Billy (Aaron Finley) and Barbara (Whitney Bashor) have a complex romantic relationship in Signature Theatre’s “Diner.” (Carol Rosegg)

In “Diner,” a new musical based on the 1982 movie, Tess Soltau got to build her character from the ground up. The waist up, rather.

“Elyse has no lines in the film,” Soltau says. “And you only see her legs. It’s like the Charlie Brown adult — ‘whanhn-WHANHN, whanhn-WHANDN.’ ”

“Diner,” making its world premiere at the Signature Theatre, is still set in 1959 and still primarily about six guys, all friends from childhood, who reunite for a wedding and hang out in a Baltimore diner. The men, all in their 20s, discover that getting older doesn’t mean they have a clue how to grow up.

But as one might expect from a show with music and lyrics by Sheryl Crow (the film’s writer-director, Barry Levinson, wrote the script), women have been promoted from minor to major roles.

Their peripheral stature in the film was an advantage when it came to articulating the three expanded female roles: Elyse, Barbara (Whitney Bashor) and Beth (Erika Henningsen).

“At least speaking for myself, it seems there’s less pressure on us than for the guys,” Bashor says. “Those characters are so iconic and I think we almost have a more lenient experience. We aren’t bound to what the movie was in any way.”

The basic outlines of the characters match the film’s. Elyse is engaged, but can only walk down the aisle if she passes a quiz on the Baltimore Colts written by her fiance. Career-oriented Barbara finds herself unmarried and pregnant. Beth is a housewife who longs for something beyond her own front door.

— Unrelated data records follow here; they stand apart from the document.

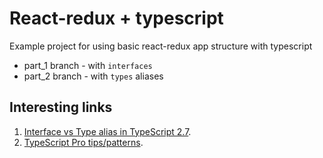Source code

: # React-redux + typescript 

Example project for using basic react-redux app structure with typescript

- part_1 branch - with `interfaces`
- part_2 branch - with `types` aliases

## Interesting links

1. [Interface vs Type alias in TypeScript 2.7](https://medium.com/@martin_hotell/interface-vs-type-alias-in-typescript-2-7-2a8f1777af4c).
2. [TypeScript Pro tips/patterns](https://medium.com/@martin_hotell/10-typescript-pro-tips-patterns-with-or-without-react-5799488d6680).
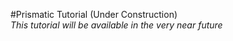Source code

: #Prismatic Tutorial (Under Construction)   
*This tutorial will be available in the very near future*

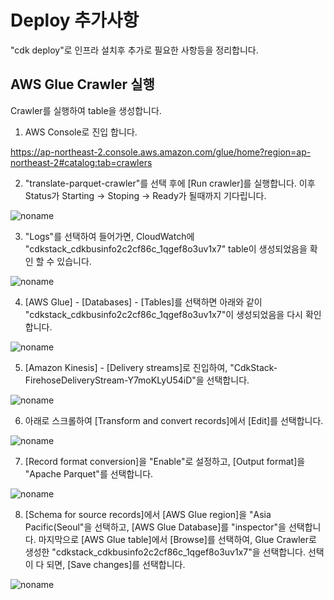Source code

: # Deploy 추가사항

"cdk deploy"로 인프라 설치후 추가로 필요한 사항등을 정리합니다. 

## AWS Glue Crawler 실행

Crawler를 실행하여 table을 생성합니다. 

1) AWS Console로 진입 합니다. 

https://ap-northeast-2.console.aws.amazon.com/glue/home?region=ap-northeast-2#catalog:tab=crawlers

2) "translate-parquet-crawler"를 선택 후에 [Run crawler]를 실행합니다. 이후 Status가 Starting -> Stoping -> Ready가 될때까지 기다립니다. 

![noname](https://user-images.githubusercontent.com/52392004/163696272-61c7daa9-a4d4-4849-9010-b0d15e463ea1.png)

3) "Logs"를 선택하여 들어가면, CloudWatch에 "cdkstack_cdkbusinfo2c2cf86c_1qgef8o3uv1x7" table이 생성되었음을 확인 할 수 있습니다. 

![noname](https://user-images.githubusercontent.com/52392004/163696430-5477a464-6f11-4b3b-8873-f3f7560a9e87.png)

4) [AWS Glue] - [Databases] - [Tables]를 선택하면 아래와 같이 "cdkstack_cdkbusinfo2c2cf86c_1qgef8o3uv1x7"이 생성되었음을 다시 확인합니다. 


![noname](https://user-images.githubusercontent.com/52392004/163696471-7e701a87-0768-44ea-9a59-7faa5cfd33f4.png)

5) [Amazon Kinesis] - [Delivery streams]로 진입하여, "CdkStack-FirehoseDeliveryStream-Y7moKLyU54iD"을 선택합니다.

![noname](https://user-images.githubusercontent.com/52392004/163696522-b82e3916-c01e-474f-a42c-25e70490ba44.png)

6) 아래로 스크롤하여 [Transform and convert records]에서 [Edit]를 선택합니다. 

![noname](https://user-images.githubusercontent.com/52392004/163696563-e1f06714-00d7-4117-ab5b-3658d59fd698.png)

7) [Record format conversion]을 "Enable"로 설정하고, [Output format]을 "Apache Parquet"를 선택합니다. 

![noname](https://user-images.githubusercontent.com/52392004/163696617-77d095c7-a655-4415-9495-ff5f070790f7.png)

8) [Schema for source records]에서 [AWS Glue region]을 "Asia Pacific(Seoul"을 선택하고, [AWS Glue Database]를 "inspector"을 선택합니다. 마지막으로 [AWS Glue table]에서 [Browse]를 선택하여, Glue Crawler로 생성한 "cdkstack_cdkbusinfo2c2cf86c_1qgef8o3uv1x7"을 선택합니다. 선택이 다 되면, [Save changes]를 선택합니다.

![noname](https://user-images.githubusercontent.com/52392004/163696694-335362b8-ac2c-4396-9240-776241468d4d.png)


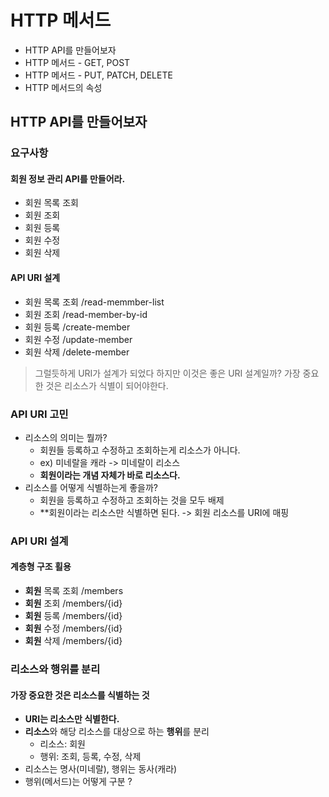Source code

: # HTTP 메서드
- HTTP API를 만들어보자
- HTTP 메서드 - GET, POST
- HTTP 메서드 - PUT, PATCH, DELETE
- HTTP 메서드의 속성

## HTTP API를 만들어보자

### 요구사항

#### 회원 정보 관리 API를 만들어라.
- 회원 목록 조회
- 회원 조회
- 회원 등록
- 회원 수정
- 회원 삭제

#### API URI 설계
- 회원 목록 조회 /read-memmber-list
- 회원 조회 /read-member-by-id
- 회원 등록 /create-member
- 회원 수정 /update-member
- 회원 삭제 /delete-member

> 그럴듯하게 URI가 설계가 되었다 하지만 이것은 좋은 URI 설계일까?
가장 중요한 것은 리소스가 식별이 되어야한다.

### API URI 고민

- 리소스의 의미는 뭘까?
  - 회원들 등록하고 수정하고 조회하는게 리소스가 아니다.
  - ex) 미네랄을 캐라 -> 미네랄이 리소스
  - **회원이라는 개념 자체가 바로 리소스다.**
- 리소스를 어떻게 식별하는게 좋을까?
  - 회원을 등록하고 수정하고 조회하는 것을 모두 배제
  - **회원이라는 리소스만 식별하면 된다. -> 회원 리소스를 URI에 매핑

### API URI 설계
#### 계층형 구조 횔용
- **회원** 목록 조회 /members
- **회원** 조회 /members/{id}
- **회원** 등록 /members/{id}
- **회원** 수정 /members/{id}
- **회원** 삭제 /members/{id}

### 리소스와 행위를 분리

#### 가장 중요한 것은 리소스를 식별하는 것
- **URI는 리소스만 식별한다.**
- **리소스**와 해당 리소스를 대상으로 하는 **행위**를 분리
  - 리소스: 회원
  - 행위: 조회, 등록, 수정, 삭제
- 리소스는 명사(미네랄), 행위는 동사(캐라)
- 행위(메서드)는 어떻게 구분 ?


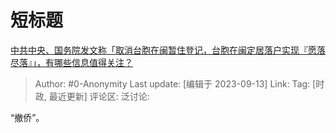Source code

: # 短标题
[中共中央、国务院发文称「取消台胞在闽暂住登记，台胞在闽定居落户实现『愿落尽落』」，有哪些信息值得关注？](https://www.zhihu.com/question/621690916/answer/3209038048)

> Author: #0-Anonymity
> Last update: [编辑于 2023-09-13]
> Link:
> Tag: [时政, 最近更新]
> 评论区:
> 泛讨论:

“撤侨”。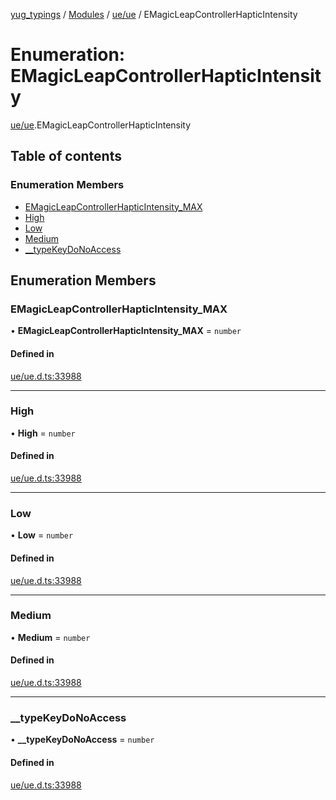 [yug_typings](../README.md) / [Modules](../modules.md) / [ue/ue](../modules/ue_ue.md) / EMagicLeapControllerHapticIntensity

# Enumeration: EMagicLeapControllerHapticIntensity

[ue/ue](../modules/ue_ue.md).EMagicLeapControllerHapticIntensity

## Table of contents

### Enumeration Members

- [EMagicLeapControllerHapticIntensity\_MAX](ue_ue.EMagicLeapControllerHapticIntensity.md#emagicleapcontrollerhapticintensity_max)
- [High](ue_ue.EMagicLeapControllerHapticIntensity.md#high)
- [Low](ue_ue.EMagicLeapControllerHapticIntensity.md#low)
- [Medium](ue_ue.EMagicLeapControllerHapticIntensity.md#medium)
- [\_\_typeKeyDoNoAccess](ue_ue.EMagicLeapControllerHapticIntensity.md#__typekeydonoaccess)

## Enumeration Members

### EMagicLeapControllerHapticIntensity\_MAX

• **EMagicLeapControllerHapticIntensity\_MAX** = `number`

#### Defined in

[ue/ue.d.ts:33988](https://github.com/YugMetaverse/yug_typings/blob/25cad34/ue/ue.d.ts#L33988)

___

### High

• **High** = `number`

#### Defined in

[ue/ue.d.ts:33988](https://github.com/YugMetaverse/yug_typings/blob/25cad34/ue/ue.d.ts#L33988)

___

### Low

• **Low** = `number`

#### Defined in

[ue/ue.d.ts:33988](https://github.com/YugMetaverse/yug_typings/blob/25cad34/ue/ue.d.ts#L33988)

___

### Medium

• **Medium** = `number`

#### Defined in

[ue/ue.d.ts:33988](https://github.com/YugMetaverse/yug_typings/blob/25cad34/ue/ue.d.ts#L33988)

___

### \_\_typeKeyDoNoAccess

• **\_\_typeKeyDoNoAccess** = `number`

#### Defined in

[ue/ue.d.ts:33988](https://github.com/YugMetaverse/yug_typings/blob/25cad34/ue/ue.d.ts#L33988)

Beth’s was the most substantial female part in the original. “My role was played by Ellen Barkin,” Henningsen says. “There’s this iconic scene with her and her husband where they talk about records and, reading it for Barry, I was terrified. And he actually said, ‘This is not the movie put on stage. This is a brand-new expression of ‘Diner.’ ”

Obviously, one of the biggest differences is that people burst into song, which gives the women more chances to shine.

“There are these very strong, female-point-of-view ballads that make a very clear statement, and I think that’s absolutely because Sheryl is a strong woman herself,” Bashor says.

The music also illuminates the experiences of women of the time period in general. The song “Tear Down This House,” about how being a housewife sucks, “encompasses what I think a lot of women at the time were feeling,” Henningsen says. “So it’s not a song just for me — it becomes a song for that whole generation.”

Signature Theatre, 4200 Campbell Ave., Arlington; through Jan. 25, $75-$100.